ACARA v9 CONTENT DESCRIPTION “plan and conduct repeatable investigations to answer questions including, as appropriate, deciding the variables to be changed, measured and controlled in fair tests; describing potential risks; planning for the safe use of equipment and materials; and identifying required permissions to conduct investigations on Country/Place”
Builds on earlier fair-test planning. Now you plan an investigation that you can repeat: you decide which variable to change, which to measure, and which to keep controlled, you describe the risks, you set the equipment up safely, and you work out what permissions you need before investigating on Country or Place.
The dissolving investigation
You want to find out whether warmer water dissolves sugar faster. You put the same amount of sugar into the same amount of water, stir it the same way, and time how long the sugar takes to disappear. The one thing you change is the water temperature: cold, warm and hot. Everything else, the amount of sugar, the amount of water and the stirring, you keep the same.
Changed, measured, controlled
A repeatable investigation names three kinds of variable. The variable you change is the water temperature. The variable you measure is the time it takes for the sugar to fully dissolve. The variables you control are kept the same every run: the amount of sugar, the amount of water, and how you stir. When only the temperature changes, any difference in the dissolving time must be due to the temperature.
Plan the dissolving test: change the temperature, control the rest
You are testing whether warmer water dissolves sugar faster. Choose the one variable you change, and keep every other variable controlled.
One spoon of sugar, the same amount of water each time, and three water temperatures to try: cold, warm and hot. You want to find out how temperature alone changes the dissolving time, so every other variable must be kept the same.
Variable being tested: The temperature of the water (cold, warm or hot) (this one we change)
The amount of sugar you add (use the same amount every run)
The amount of water in the cup (use the same amount every run)
How you stir the water (stir the same way every run)
Not a fair test yet: more than one thing is changing, so you could not tell which change caused the result. Hold every other variable the same.
Repeating trials and naming the risks
One run can give an odd result. Repeating each temperature three times and taking the middle value makes the investigation repeatable: if the dissolving time comes out close each time, you can trust it. Planning safely also means describing the risks first. Hot water can scald, so an adult handles the kettle and pours the hot water, and you read the thermometer carefully without grabbing the hot cup. You choose equipment and a setup that lets you repeat trials and keeps everyone safe.

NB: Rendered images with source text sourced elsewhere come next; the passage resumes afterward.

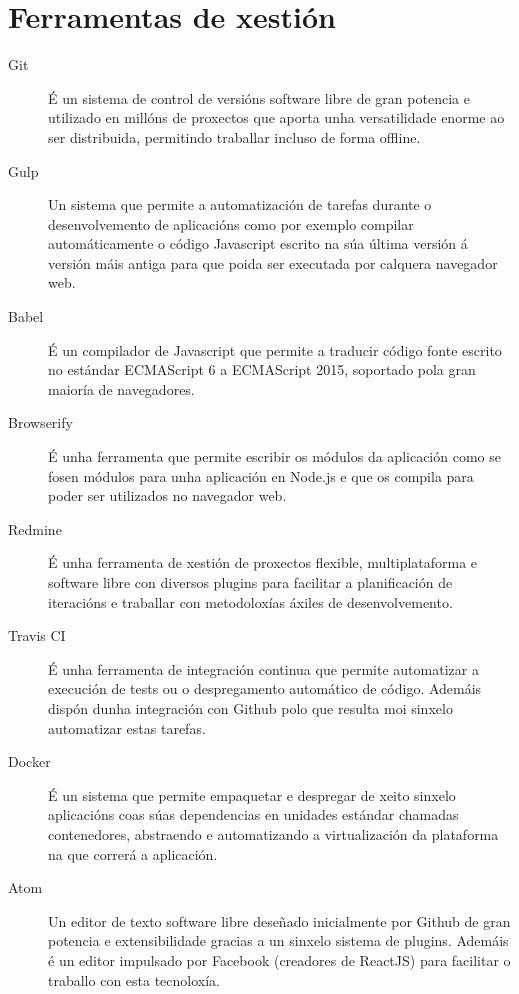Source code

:   \section{Ferramentas de xestión}

  \begin{description}
   \item [Git] É un sistema de control de versións software libre de gran 
potencia e 
utilizado en millóns de proxectos que aporta unha versatilidade enorme ao ser 
distribuida, permitindo traballar incluso de forma offline.
   \item [Gulp] Un sistema que permite a automatización de tarefas durante o 
desenvolvemento de aplicacións como por exemplo compilar automáticamente o código 
Javascript escrito na súa última versión á versión máis antiga para que poida ser 
executada por calquera navegador web.
    \item [Babel] É un compilador de Javascript que permite a traducir código 
fonte escrito no estándar ECMAScript 6 a ECMAScript 2015, soportado pola gran 
maioría de navegadores.
    \item [Browserify] É unha ferramenta que permite escribir os módulos da 
aplicación como se fosen módulos para unha aplicación en Node.js e que os 
compila para poder ser utilizados no navegador web. 
   \item [Redmine] É unha ferramenta de xestión de proxectos flexible, multiplataforma e 
software libre con diversos plugins para facilitar a planificación de iteracións e 
traballar con metodoloxías áxiles de desenvolvemento.
   \item [Travis CI] É unha ferramenta de integración continua que permite automatizar a 
execución de tests ou o despregamento automático de código. Ademáis dispón dunha 
integración con Github polo que resulta moi sinxelo automatizar estas tarefas.
   \item [Docker] É un sistema que permite empaquetar e despregar de xeito 
sinxelo aplicacións coas súas dependencias en unidades estándar chamadas 
contenedores, abstraendo e automatizando a virtualización da plataforma na que 
correrá a aplicación.
   \item [Atom] Un editor de texto software libre deseñado inicialmente por Github de 
gran potencia e extensibilidade gracias a un sinxelo sistema de plugins. Ademáis é un 
editor impulsado por Facebook (creadores de ReactJS) para facilitar o traballo con esta 
tecnoloxía.

  \end{description}

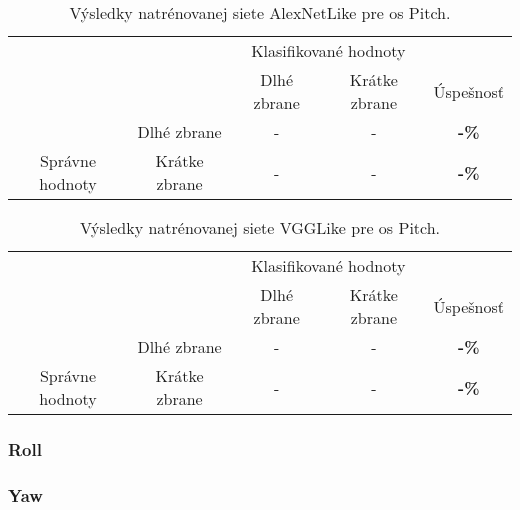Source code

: \begin{table}[H]
    \centering
    \begin{tabular}{ccccc}
                                                                &                                    & \multicolumn{2}{c}{Klasifikované hodnoty}                                                         &                                    \\ \cline{3-5} 
                                                                & \multicolumn{1}{c|}{}              & \multicolumn{1}{c|}{Dlhé zbrane}                & \multicolumn{1}{c|}{Krátke zbrane}              & \multicolumn{1}{c|}{Úspešnosť}     \\ \cline{2-5} 
        \multicolumn{1}{c|}{}                                  & \multicolumn{1}{c|}{Dlhé zbrane}   & \multicolumn{1}{c|}{{\color[HTML]{009901} -}} & \multicolumn{1}{c|}{{\color[HTML]{9A0000} -}}  & \multicolumn{1}{c|}{\textbf{-\%}} \\ \cline{2-5} 
        \multicolumn{1}{c|}{\multirow{-2}{*}{Správne hodnoty}} & \multicolumn{1}{c|}{Krátke zbrane} & \multicolumn{1}{c|}{{\color[HTML]{9A0000} -}}  & \multicolumn{1}{c|}{{\color[HTML]{009901} -}} & \multicolumn{1}{c|}{\textbf{-\%}} \\ \cline{2-5} 
    \end{tabular}
    \caption{Výsledky natrénovanej siete AlexNetLike pre os Pitch.}
    \label{tab:alexnetpitchresults}
\end{table}

\begin{table}[H]
    \centering
    \begin{tabular}{ccccc}
                                                                &                                    & \multicolumn{2}{c}{Klasifikované hodnoty}                                                         &                                    \\ \cline{3-5} 
                                                                & \multicolumn{1}{c|}{}              & \multicolumn{1}{c|}{Dlhé zbrane}                & \multicolumn{1}{c|}{Krátke zbrane}              & \multicolumn{1}{c|}{Úspešnosť}     \\ \cline{2-5} 
        \multicolumn{1}{c|}{}                                  & \multicolumn{1}{c|}{Dlhé zbrane}   & \multicolumn{1}{c|}{{\color[HTML]{009901} -}} & \multicolumn{1}{c|}{{\color[HTML]{9A0000} -}}  & \multicolumn{1}{c|}{\textbf{-\%}} \\ \cline{2-5} 
        \multicolumn{1}{c|}{\multirow{-2}{*}{Správne hodnoty}} & \multicolumn{1}{c|}{Krátke zbrane} & \multicolumn{1}{c|}{{\color[HTML]{9A0000} -}}  & \multicolumn{1}{c|}{{\color[HTML]{009901} -}} & \multicolumn{1}{c|}{\textbf{-\%}} \\ \cline{2-5} 
    \end{tabular}
    \caption{Výsledky natrénovanej siete VGGLike pre os Pitch.}
    \label{tab:vgglikepitchresults}
\end{table}


\subsubsection{Roll}

\subsubsection{Yaw}

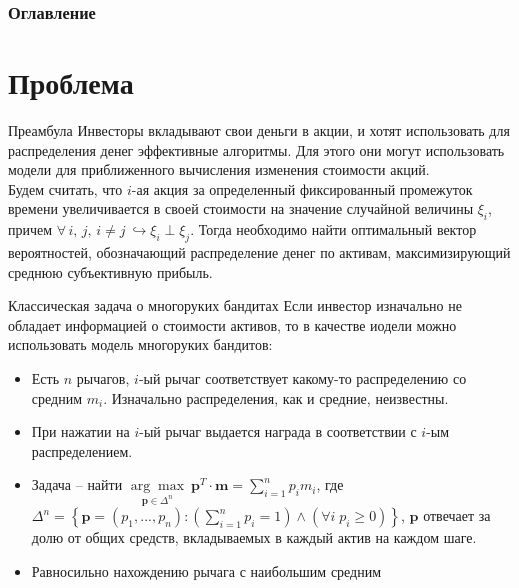 \documentclass[11pt]{beamer} %
\begin{document}
\setsansfont{Noto Sans} %

\frame{\titlepage} %


\begin{frame}
    \frametitle{Оглавление}
    \tableofcontents
\end{frame}


\section{Проблема}
    \begin{frame}{Преамбула}
        Инвесторы вкладывают свои деньги в акции, и хотят использовать для распределения денег эффективные алгоритмы. Для этого они могут использовать модели для приближенного вычисления изменения стоимости акций. \pause \\
        Будем считать, что $i$-ая акция за определенный фиксированный промежуток времени увеличивается в своей стоимости на значение случайной величины $\xi_i$, причем $\forall \, i,\, j,\, i \neq j\: \hookrightarrow \xi_i \perp \xi_j$. \pause Тогда необходимо найти оптимальный вектор вероятностей, обозначающий распределение денег по активам, максимизирующий среднюю субъективную прибыль.
    \end{frame}
    \begin{frame}{Классическая задача о многоруких бандитах}
        Если инвестор изначально не обладает информацией о стоимости активов, то в качестве иодели можно использовать модель многоруких бандитов: \pause
        \begin{itemize}
            \item<1-> Есть $n$ рычагов, $i$-ый рычаг соответствует какому-то распределению со средним $m_i$. Изначально распределения, как и средние, неизвестны.
            \item<2-> При нажатии на $i$-ый рычаг выдается награда в соответствии с $i$-ым распределением.
            \item<3-> Задача -- найти $\underset{\textbf{p} \in \Delta^n}{\arg \max} \: \textbf{p}^T \cdot \textbf{m} = \sum_{i=1}^n p_i m_i$, где $\Delta^n = \left\{ \textbf{p} = (p_1, ..., p_n) : \left(\sum_{i=1}^n p_i = 1\right) \wedge (\forall i \; p_i \geqslant 0) \right\}$, $\textbf{p}$ отвечает за долю от общих средств, вкладываемых в каждый актив на каждом шаге.
            \item<4-> Равносильно нахождению рычага с наибольшим средним
        \end{itemize}
    \end{frame}
\end{document}
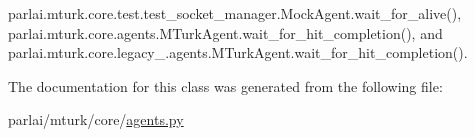 parlai.\+mturk.\+core.\+test.\+test\+\_\+socket\+\_\+manager.\+Mock\+Agent.\+wait\+\_\+for\+\_\+alive(), parlai.\+mturk.\+core.\+agents.\+M\+Turk\+Agent.\+wait\+\_\+for\+\_\+hit\+\_\+completion(), and parlai.\+mturk.\+core.\+legacy\+\_.\+agents.\+M\+Turk\+Agent.\+wait\+\_\+for\+\_\+hit\+\_\+completion().



The documentation for this class was generated from the following file\+:\begin{DoxyCompactItemize}
\item 
parlai/mturk/core/\hyperlink{parlai_2mturk_2core_2agents_8py}{agents.\+py}\end{DoxyCompactItemize}

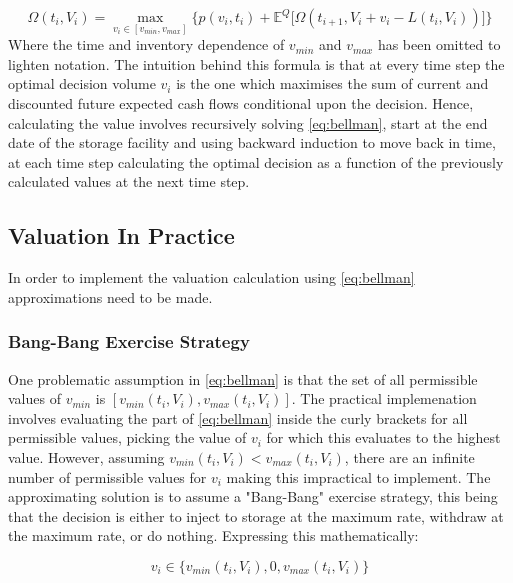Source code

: \documentclass{article}
\begin{document}
\begin{equation}
    \label{eq:bellman}
    \Omega(t_i, V_i) = \max_{v_i \in [v_{min}, v_{max}]} \biggl\{ p(v_i, t_i) + \mathbb{E}^Q \biggl[
        \Omega(t_{i+1}, V_i + v_i - L(t_i, V_i)) \biggr] \biggr\}
\end{equation}
Where the time and inventory dependence of $v_{min}$ and $v_{max}$ has been omitted to lighten notation.
The intuition behind this formula is that at every time step the optimal decision volume $v_i$ 
is the one which maximises the sum of current and discounted future expected cash flows 
conditional upon the decision.
Hence, calculating the value involves recursively solving \ref{eq:bellman}, start at
the end date of the storage facility and using backward induction to move back in time, 
at each time step calculating the optimal decision as a function of the previously 
calculated values at the next time step.

\subsection{Valuation In Practice}
In order to implement the valuation calculation using \ref{eq:bellman} approximations need
to be made.

\subsubsection{Bang-Bang Exercise Strategy}
One problematic assumption in \ref{eq:bellman} is that the set of all permissible values of
$v_{min}$ is $[v_{min}(t_i, V_i), v_{max}(t_i, V_i)]$. The practical implemenation involves
evaluating the part of \ref{eq:bellman} inside the curly brackets for all permissible values,
picking the value of $v_i$ for which this evaluates to the highest value. However, assuming
$v_{min}(t_i, V_i) < v_{max}(t_i, V_i)$, there are an infinite number of permissible values for
$v_i$ making this impractical to implement. The approximating solution is to assume a 
"Bang-Bang" exercise strategy, this being that the decision is either to inject to storage
at the maximum rate, withdraw at the maximum rate, or do nothing. Expressing this mathematically:

\begin{equation}
    \label{eq:bb-dcsn-set}
    v_i \in \{v_{min}(t_i, V_i), 0, v_{max}(t_i, V_i)\}
\end{equation}
\end{document}
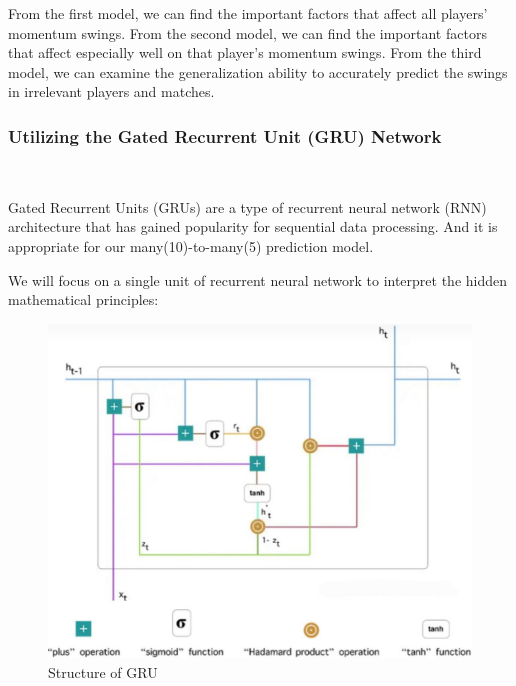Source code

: From the first model, we can find the important factors that affect all players' momentum swings.
From the second model, we can find the important factors that affect 
especially well on that player's momentum swings.
From the third model, we can examine
the generalization ability to accurately predict the swings in irrelevant players and matches.

\subsubsection{Utilizing the Gated Recurrent Unit (GRU) Network}~{}

Gated Recurrent Units (GRUs) are a type of recurrent neural network (RNN) 
architecture that has gained popularity for sequential data processing. 
And it is appropriate for our many(10)-to-many(5) prediction model.

We will focus on a single unit of recurrent neural network to interpret the hidden mathematical principles:
\begin{figure}[H]
    \centering
    \includegraphics[scale=0.15]{mainmatter/imgs/6.jpg}
    \caption{Structure of GRU}
\end{figure}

Pick the setup that lets you repeat trials safely
You need a way to run the dissolving test three times at each temperature without a scald and without changing the sugar or water amount. Choose a setup, and see what each one gives and gives up.
How you set the cups up decides whether you can repeat the test cleanly and whether it is safe. Some setups make repeating easy and safe; others save effort now but risk a scald or change a controlled variable.
Choose a response to see what is gained and what is given up.
Permission to investigate on Country or Place
To collect water from a creek in bushland, you may need to investigate on Country or Place. This land is cared for by custodians, including the Aboriginal and Torres Strait Islander Traditional Owners. The responsible planning step is to seek permission before you go, take only what you need, and respect the land and the people who care for it. Asking permission is part of planning the investigation, just like naming the risks and setting up the equipment safely.
Which actions make the investigation repeatable, safe and properly permissioned?
A good plan has actions that make the test repeatable, actions that keep you safe, and the step of seeking permission before investigating on Country or Place. Some things you might do have nothing to do with any of these. Sort each action by whether it really helps, or whether it is beside the point.
Sort the planning actions for the dissolving investigation
The plan: time how long sugar takes to dissolve in cold, warm and hot water, using creek water collected from bushland. Decide which actions make the investigation repeatable, safe and properly permissioned, and which do not.
Claim: To investigate whether warmer water dissolves sugar faster, I should plan a repeatable, safe investigation and seek permission before working on Country or Place.
Repeat each temperature three times and take the middle value so the result is repeatable.
Seek permission from the land custodians, including the Traditional Owners, before investigating on Country or Place.
Use the same amount of sugar and water every run so only the temperature changes.
Decide which temperature will win before you have timed anything.
Have an adult pour the hot water so nobody is scalded by the kettle.
Decide whether each statement is evidence for the claim, or not.
Why this matters
Planning a repeatable investigation is what makes a result trustworthy. When you name the variable you change, the variable you measure and the variables you control, repeat your trials, describe the risks, set the equipment up safely, and seek the right permissions, your answer can be relied on. Scientists who study how substances dissolve plan their work in exactly this way.
Quick self-check
1. You test whether warmer water dissolves sugar faster. In a fair test, which is the variable you change?
2. In the same dissolving test, which is the variable you measure?
3. Why should you repeat each temperature three times instead of running it once?
4. Which variables should you keep controlled (the same) every run so the test stays fair?
5. You plan to collect water from a creek in bushland for the test. What is the responsible planning step before you go?